(Source texts of formatted documents)
------------------------
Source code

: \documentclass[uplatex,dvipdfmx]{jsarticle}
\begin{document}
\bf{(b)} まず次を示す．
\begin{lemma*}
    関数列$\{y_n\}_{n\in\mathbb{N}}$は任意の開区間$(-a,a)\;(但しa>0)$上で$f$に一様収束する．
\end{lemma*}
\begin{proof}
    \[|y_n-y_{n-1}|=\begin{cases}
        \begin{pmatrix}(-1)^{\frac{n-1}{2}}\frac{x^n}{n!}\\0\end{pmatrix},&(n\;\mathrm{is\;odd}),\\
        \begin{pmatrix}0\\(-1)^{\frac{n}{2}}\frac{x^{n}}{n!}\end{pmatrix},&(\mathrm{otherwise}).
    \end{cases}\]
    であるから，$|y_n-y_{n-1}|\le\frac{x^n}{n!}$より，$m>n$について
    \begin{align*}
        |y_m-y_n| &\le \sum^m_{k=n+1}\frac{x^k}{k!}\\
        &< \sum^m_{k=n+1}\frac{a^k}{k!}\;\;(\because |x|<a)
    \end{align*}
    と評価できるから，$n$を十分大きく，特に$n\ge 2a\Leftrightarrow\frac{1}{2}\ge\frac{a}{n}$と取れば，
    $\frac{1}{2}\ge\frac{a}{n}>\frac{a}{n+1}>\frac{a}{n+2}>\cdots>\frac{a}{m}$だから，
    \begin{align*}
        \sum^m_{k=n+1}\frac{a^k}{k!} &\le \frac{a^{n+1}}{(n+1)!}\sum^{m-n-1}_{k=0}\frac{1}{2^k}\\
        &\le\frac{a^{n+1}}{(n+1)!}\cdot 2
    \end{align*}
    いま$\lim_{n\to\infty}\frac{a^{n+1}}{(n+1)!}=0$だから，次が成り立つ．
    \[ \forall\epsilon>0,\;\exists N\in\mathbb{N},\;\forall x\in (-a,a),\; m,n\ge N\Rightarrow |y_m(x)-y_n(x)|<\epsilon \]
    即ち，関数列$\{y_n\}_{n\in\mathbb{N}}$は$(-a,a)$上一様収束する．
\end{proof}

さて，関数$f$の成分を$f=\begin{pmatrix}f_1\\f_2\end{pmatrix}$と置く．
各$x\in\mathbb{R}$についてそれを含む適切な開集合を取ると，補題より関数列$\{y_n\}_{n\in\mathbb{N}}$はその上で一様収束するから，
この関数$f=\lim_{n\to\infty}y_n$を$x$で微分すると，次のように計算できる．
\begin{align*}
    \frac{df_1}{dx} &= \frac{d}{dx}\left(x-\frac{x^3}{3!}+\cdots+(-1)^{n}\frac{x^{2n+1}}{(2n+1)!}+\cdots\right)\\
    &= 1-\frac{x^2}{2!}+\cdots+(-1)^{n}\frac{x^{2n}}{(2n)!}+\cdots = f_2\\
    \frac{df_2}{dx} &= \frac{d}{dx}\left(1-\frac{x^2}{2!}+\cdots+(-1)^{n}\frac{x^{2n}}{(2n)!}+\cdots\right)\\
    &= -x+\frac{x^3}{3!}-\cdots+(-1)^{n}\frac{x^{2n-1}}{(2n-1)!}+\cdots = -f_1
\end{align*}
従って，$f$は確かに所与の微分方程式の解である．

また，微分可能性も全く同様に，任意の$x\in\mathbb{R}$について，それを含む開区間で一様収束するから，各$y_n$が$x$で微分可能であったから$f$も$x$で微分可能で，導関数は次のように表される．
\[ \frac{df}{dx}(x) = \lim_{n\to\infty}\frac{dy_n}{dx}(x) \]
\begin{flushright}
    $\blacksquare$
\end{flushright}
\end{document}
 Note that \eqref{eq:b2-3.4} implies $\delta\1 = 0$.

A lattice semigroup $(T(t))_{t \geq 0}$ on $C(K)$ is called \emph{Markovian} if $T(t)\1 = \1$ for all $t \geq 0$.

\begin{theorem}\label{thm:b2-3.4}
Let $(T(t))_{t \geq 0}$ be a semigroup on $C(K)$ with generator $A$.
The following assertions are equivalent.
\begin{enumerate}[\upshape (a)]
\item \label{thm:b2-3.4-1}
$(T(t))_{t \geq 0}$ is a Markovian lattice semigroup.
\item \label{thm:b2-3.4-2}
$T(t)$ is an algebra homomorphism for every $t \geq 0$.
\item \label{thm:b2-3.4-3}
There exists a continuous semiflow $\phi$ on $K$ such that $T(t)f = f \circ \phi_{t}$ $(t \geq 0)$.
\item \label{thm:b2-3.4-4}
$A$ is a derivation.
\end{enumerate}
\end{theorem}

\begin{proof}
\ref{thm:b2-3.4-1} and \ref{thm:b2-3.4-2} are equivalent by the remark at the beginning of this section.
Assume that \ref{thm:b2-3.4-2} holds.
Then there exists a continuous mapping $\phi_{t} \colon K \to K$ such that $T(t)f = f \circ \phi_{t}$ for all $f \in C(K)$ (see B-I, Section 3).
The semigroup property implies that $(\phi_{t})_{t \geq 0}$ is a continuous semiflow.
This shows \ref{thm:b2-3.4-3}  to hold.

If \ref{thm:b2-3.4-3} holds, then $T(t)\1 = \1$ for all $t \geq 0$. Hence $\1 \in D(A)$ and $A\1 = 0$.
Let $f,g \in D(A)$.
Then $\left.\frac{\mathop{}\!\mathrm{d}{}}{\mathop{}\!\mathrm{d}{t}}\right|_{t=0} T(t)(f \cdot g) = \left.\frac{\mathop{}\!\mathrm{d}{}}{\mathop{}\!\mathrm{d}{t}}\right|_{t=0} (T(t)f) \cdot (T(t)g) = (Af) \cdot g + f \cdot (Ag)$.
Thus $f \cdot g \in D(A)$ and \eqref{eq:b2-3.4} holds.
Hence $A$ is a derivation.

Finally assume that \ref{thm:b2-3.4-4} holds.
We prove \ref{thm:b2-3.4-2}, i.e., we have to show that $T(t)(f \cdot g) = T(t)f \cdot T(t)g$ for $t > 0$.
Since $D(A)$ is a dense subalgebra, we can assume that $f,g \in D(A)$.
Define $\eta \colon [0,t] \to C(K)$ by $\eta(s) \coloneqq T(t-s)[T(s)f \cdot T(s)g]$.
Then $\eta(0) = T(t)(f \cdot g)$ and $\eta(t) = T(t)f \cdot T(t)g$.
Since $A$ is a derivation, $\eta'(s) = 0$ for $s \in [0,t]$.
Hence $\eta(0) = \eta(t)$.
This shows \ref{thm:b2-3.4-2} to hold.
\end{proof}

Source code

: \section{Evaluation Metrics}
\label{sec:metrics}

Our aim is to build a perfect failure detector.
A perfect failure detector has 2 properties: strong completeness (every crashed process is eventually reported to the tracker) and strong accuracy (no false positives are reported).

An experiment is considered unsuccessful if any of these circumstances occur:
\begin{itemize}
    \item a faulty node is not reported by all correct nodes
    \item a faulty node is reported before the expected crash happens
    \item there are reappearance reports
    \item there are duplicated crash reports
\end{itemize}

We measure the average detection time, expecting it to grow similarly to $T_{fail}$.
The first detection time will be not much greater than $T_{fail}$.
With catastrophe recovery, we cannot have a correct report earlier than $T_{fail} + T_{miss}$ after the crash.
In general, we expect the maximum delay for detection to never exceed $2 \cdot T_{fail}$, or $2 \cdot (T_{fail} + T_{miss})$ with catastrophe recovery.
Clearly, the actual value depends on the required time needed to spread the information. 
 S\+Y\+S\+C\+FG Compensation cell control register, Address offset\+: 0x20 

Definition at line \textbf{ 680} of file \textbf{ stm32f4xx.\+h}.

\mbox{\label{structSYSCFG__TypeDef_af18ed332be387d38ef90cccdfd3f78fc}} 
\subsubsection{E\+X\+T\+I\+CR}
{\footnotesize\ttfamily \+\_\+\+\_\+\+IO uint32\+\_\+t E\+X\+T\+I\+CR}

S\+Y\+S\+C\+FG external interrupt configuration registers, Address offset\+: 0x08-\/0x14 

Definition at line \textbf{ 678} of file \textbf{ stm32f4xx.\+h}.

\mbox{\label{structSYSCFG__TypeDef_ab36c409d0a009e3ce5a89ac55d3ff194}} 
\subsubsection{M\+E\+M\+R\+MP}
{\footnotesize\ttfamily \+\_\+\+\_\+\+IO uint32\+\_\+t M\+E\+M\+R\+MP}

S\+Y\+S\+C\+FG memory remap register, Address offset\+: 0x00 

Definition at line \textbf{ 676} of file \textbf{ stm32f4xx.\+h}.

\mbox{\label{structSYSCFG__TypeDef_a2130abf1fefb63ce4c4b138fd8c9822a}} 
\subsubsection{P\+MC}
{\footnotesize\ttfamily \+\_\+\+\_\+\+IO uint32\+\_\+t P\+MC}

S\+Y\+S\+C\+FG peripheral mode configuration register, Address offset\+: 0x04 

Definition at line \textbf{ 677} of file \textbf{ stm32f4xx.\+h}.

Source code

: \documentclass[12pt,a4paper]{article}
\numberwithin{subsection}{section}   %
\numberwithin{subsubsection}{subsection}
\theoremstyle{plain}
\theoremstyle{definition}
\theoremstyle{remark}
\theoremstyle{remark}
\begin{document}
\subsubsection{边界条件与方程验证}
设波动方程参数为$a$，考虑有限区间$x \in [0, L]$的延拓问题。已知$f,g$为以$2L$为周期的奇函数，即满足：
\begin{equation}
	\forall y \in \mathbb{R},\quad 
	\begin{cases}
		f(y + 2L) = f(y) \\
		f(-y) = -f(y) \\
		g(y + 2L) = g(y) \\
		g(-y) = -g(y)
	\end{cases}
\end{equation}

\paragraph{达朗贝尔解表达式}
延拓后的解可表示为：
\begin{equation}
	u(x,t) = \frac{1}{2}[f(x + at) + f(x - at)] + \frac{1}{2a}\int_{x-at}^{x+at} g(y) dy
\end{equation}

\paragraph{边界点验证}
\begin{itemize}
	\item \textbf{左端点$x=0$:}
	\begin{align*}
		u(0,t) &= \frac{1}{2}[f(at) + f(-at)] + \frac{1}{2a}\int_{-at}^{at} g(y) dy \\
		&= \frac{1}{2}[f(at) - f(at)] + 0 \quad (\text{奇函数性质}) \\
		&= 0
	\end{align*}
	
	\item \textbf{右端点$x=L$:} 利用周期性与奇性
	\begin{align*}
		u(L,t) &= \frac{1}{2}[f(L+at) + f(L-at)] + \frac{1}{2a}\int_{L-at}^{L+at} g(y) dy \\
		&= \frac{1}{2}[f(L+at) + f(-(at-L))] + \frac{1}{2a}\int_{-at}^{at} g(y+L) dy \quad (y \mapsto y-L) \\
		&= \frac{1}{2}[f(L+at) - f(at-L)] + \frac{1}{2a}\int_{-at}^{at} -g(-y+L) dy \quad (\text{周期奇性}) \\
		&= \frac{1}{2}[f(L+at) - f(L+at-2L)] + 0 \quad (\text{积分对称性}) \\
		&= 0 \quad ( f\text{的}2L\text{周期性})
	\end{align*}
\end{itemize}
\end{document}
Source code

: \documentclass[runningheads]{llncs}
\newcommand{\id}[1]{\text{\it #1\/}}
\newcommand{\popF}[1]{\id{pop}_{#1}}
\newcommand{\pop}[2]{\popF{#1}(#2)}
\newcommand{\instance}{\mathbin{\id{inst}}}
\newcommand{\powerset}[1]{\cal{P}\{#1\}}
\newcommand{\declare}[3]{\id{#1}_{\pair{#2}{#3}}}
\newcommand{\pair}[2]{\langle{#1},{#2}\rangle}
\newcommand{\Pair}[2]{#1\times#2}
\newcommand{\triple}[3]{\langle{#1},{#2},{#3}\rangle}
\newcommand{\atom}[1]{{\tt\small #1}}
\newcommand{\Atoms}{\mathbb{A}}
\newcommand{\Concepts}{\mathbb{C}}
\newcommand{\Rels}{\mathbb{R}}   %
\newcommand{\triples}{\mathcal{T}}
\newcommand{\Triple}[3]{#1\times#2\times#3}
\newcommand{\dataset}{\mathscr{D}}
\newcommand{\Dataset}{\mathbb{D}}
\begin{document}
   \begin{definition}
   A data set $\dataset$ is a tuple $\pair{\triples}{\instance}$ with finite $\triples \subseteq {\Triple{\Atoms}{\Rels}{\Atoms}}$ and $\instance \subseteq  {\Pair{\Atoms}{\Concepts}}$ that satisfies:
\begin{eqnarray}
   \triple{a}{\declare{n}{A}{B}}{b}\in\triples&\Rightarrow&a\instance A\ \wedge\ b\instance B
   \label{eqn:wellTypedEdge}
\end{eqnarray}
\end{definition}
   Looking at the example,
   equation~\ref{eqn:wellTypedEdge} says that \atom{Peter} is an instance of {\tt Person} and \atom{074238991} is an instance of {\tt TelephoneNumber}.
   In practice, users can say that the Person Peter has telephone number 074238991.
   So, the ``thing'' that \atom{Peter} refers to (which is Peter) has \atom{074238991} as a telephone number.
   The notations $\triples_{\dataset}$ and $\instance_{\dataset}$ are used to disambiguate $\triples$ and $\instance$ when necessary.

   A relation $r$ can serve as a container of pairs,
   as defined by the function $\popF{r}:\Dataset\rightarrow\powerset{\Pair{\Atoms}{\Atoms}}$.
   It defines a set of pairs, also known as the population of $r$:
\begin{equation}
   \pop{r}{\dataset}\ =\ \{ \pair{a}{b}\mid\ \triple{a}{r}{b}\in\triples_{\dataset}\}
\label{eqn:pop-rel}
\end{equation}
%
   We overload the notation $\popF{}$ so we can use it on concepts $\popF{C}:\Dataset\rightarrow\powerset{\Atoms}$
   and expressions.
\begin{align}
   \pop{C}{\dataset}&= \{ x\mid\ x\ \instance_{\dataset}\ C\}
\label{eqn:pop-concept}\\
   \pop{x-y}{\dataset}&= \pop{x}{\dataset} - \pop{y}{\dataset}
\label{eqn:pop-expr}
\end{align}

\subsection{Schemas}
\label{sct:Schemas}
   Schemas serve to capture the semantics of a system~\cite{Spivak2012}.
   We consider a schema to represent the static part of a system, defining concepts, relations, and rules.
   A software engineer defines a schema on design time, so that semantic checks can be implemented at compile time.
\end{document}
------------------------
# About this task:
Write out each line above containing "ttfamily".

# Exercise response:
{\footnotesize\ttfamily \+\_\+\+\_\+\+IO uint32\+\_\+t E\+X\+T\+I\+CR}
{\footnotesize\ttfamily \+\_\+\+\_\+\+IO uint32\+\_\+t M\+E\+M\+R\+MP}
{\footnotesize\ttfamily \+\_\+\+\_\+\+IO uint32\+\_\+t P\+MC}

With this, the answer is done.